Last weekend we saw Typeface at the Yerba Buena Center for the Arts. It’s a documentary about letterpress, woodtype and especially the Hamilton Wood Type Museum by filmmaker Justine Nagan. We enjoyed it for its empassioned subjects and typegeekery of a level not seen onscreen since Helvetica typegeekery. However, it’s a somewhat melancholy film: its noble agenda seems to be to get people enthusiastic about preserving typographic history, it’s just not terribly optimistic about it.
A few posters for the film printed at Hamilton and available for purchase.
Clockwise from upper left: Edition of 22 by Nick Sherman, monoprint and edition of 35 by Stacey Stern, edition of 5 by Dennis Ichiyama.

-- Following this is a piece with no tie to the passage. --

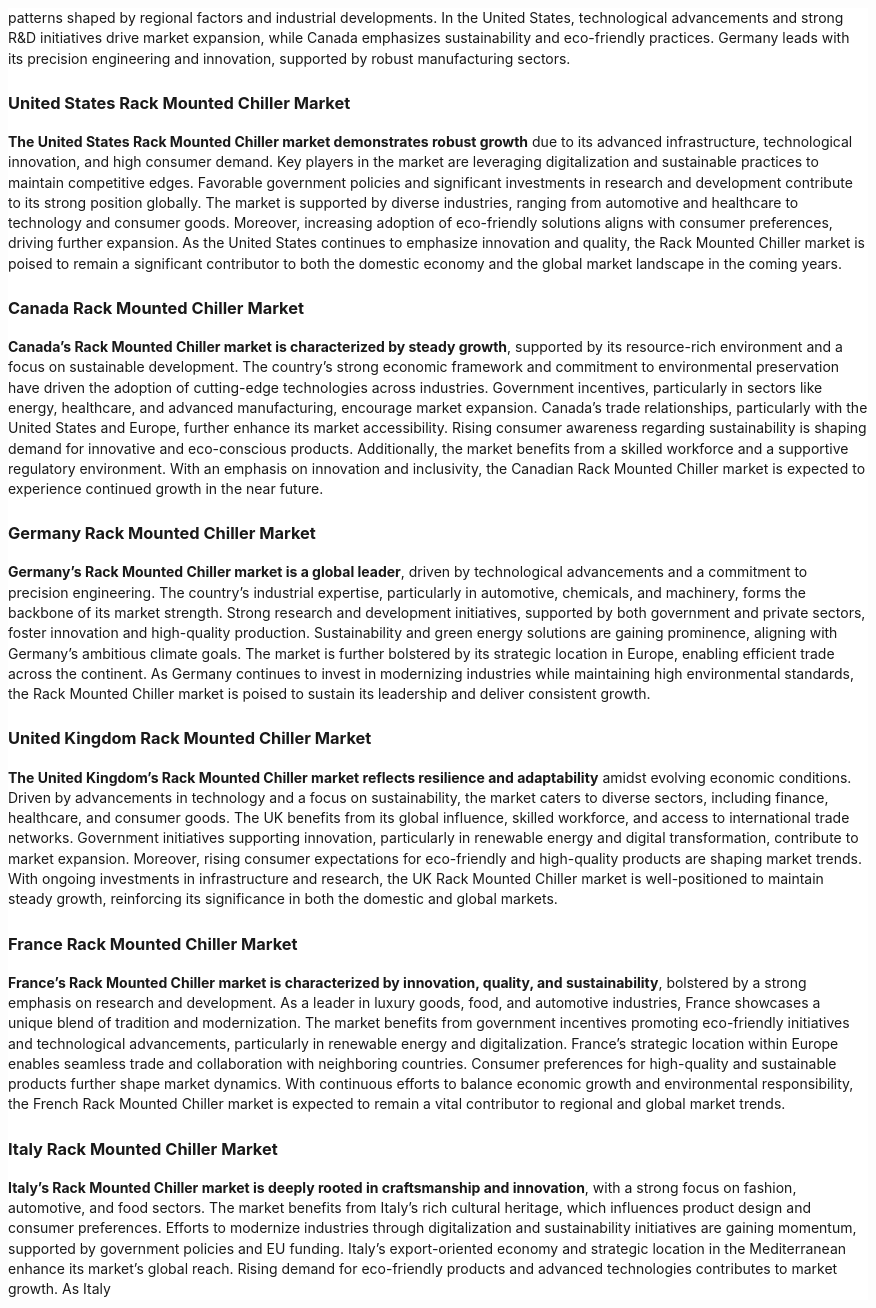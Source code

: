 patterns shaped by regional factors and industrial developments. In the United States, technological advancements and strong R&amp;D initiatives drive market expansion, while Canada emphasizes sustainability and eco-friendly practices. Germany leads with its precision engineering and innovation, supported by robust manufacturing sectors.</span></em></p></blockquote><h3><strong>United States Rack Mounted Chiller Market</strong></h3><p><strong>The United States Rack Mounted Chiller market demonstrates robust growth</strong> due to its advanced infrastructure, technological innovation, and high consumer demand. Key players in the market are leveraging digitalization and sustainable practices to maintain competitive edges. Favorable government policies and significant investments in research and development contribute to its strong position globally. The market is supported by diverse industries, ranging from automotive and healthcare to technology and consumer goods. Moreover, increasing adoption of eco-friendly solutions aligns with consumer preferences, driving further expansion. As the United States continues to emphasize innovation and quality, the Rack Mounted Chiller market is poised to remain a significant contributor to both the domestic economy and the global market landscape in the coming years.</p><h3><strong>Canada Rack Mounted Chiller Market</strong></h3><p><strong>Canada&rsquo;s Rack Mounted Chiller market is characterized by steady growth</strong>, supported by its resource-rich environment and a focus on sustainable development. The country&rsquo;s strong economic framework and commitment to environmental preservation have driven the adoption of cutting-edge technologies across industries. Government incentives, particularly in sectors like energy, healthcare, and advanced manufacturing, encourage market expansion. Canada&rsquo;s trade relationships, particularly with the United States and Europe, further enhance its market accessibility. Rising consumer awareness regarding sustainability is shaping demand for innovative and eco-conscious products. Additionally, the market benefits from a skilled workforce and a supportive regulatory environment. With an emphasis on innovation and inclusivity, the Canadian Rack Mounted Chiller market is expected to experience continued growth in the near future.</p><h3><strong>Germany Rack Mounted Chiller Market</strong></h3><p><strong>Germany&rsquo;s Rack Mounted Chiller market is a global leader</strong>, driven by technological advancements and a commitment to precision engineering. The country&rsquo;s industrial expertise, particularly in automotive, chemicals, and machinery, forms the backbone of its market strength. Strong research and development initiatives, supported by both government and private sectors, foster innovation and high-quality production. Sustainability and green energy solutions are gaining prominence, aligning with Germany&rsquo;s ambitious climate goals. The market is further bolstered by its strategic location in Europe, enabling efficient trade across the continent. As Germany continues to invest in modernizing industries while maintaining high environmental standards, the Rack Mounted Chiller market is poised to sustain its leadership and deliver consistent growth.</p><h3><strong>United Kingdom Rack Mounted Chiller Market</strong></h3><p><strong>The United Kingdom&rsquo;s Rack Mounted Chiller market reflects resilience and adaptability</strong> amidst evolving economic conditions. Driven by advancements in technology and a focus on sustainability, the market caters to diverse sectors, including finance, healthcare, and consumer goods. The UK benefits from its global influence, skilled workforce, and access to international trade networks. Government initiatives supporting innovation, particularly in renewable energy and digital transformation, contribute to market expansion. Moreover, rising consumer expectations for eco-friendly and high-quality products are shaping market trends. With ongoing investments in infrastructure and research, the UK Rack Mounted Chiller market is well-positioned to maintain steady growth, reinforcing its significance in both the domestic and global markets.</p><h3><strong>France Rack Mounted Chiller Market</strong></h3><p><strong>France&rsquo;s Rack Mounted Chiller market is characterized by innovation, quality, and sustainability</strong>, bolstered by a strong emphasis on research and development. As a leader in luxury goods, food, and automotive industries, France showcases a unique blend of tradition and modernization. The market benefits from government incentives promoting eco-friendly initiatives and technological advancements, particularly in renewable energy and digitalization. France&rsquo;s strategic location within Europe enables seamless trade and collaboration with neighboring countries. Consumer preferences for high-quality and sustainable products further shape market dynamics. With continuous efforts to balance economic growth and environmental responsibility, the French Rack Mounted Chiller market is expected to remain a vital contributor to regional and global market trends.</p><h3><strong>Italy Rack Mounted Chiller Market</strong></h3><p><strong>Italy&rsquo;s Rack Mounted Chiller market is deeply rooted in craftsmanship and innovation</strong>, with a strong focus on fashion, automotive, and food sectors. The market benefits from Italy&rsquo;s rich cultural heritage, which influences product design and consumer preferences. Efforts to modernize industries through digitalization and sustainability initiatives are gaining momentum, supported by government policies and EU funding. Italy&rsquo;s export-oriented economy and strategic location in the Mediterranean enhance its market&rsquo;s global reach. Rising demand for eco-friendly products and advanced technologies contributes to market growth. As Italy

Hamilton was the leading American producer of woodtype through the 20th Century: if you’ve spent time in any type shop undoubtedly you’ll recognize their imprint on the handles of the drawers of type cases. Their early history – where they bought out more-elaborate Victorian competition then, once they’d achieved a near-monopoly, promptly doubled their prices – is covered unsentimentally in the film. Indeed, the juxtoposition of what an industrial operation Hamilton made of woodtype and what an artsy crowd inherited its remains is one of the animating tensions of the film: oldtimers who were cutting type when they shuttered two decades back shaking their heads at the abstract collages being printed by visiting letterpress artists. The closed facilities of Hamilton, barely transformed, became the Hamilton Wood Type Museum and it seems a pretty fascinating place. Next time we’re through Wisconsin (or even a state away) we’ll definitely make the detour.
Three pics courtesy of Nick Sherman: a print from an enormous point-size numeral 2, the cover of a specimen book, and pantograph scraps from the cutting of Matthew Carter’s contemporary Hamilton-cut woodtype face, Van Lanen Latin.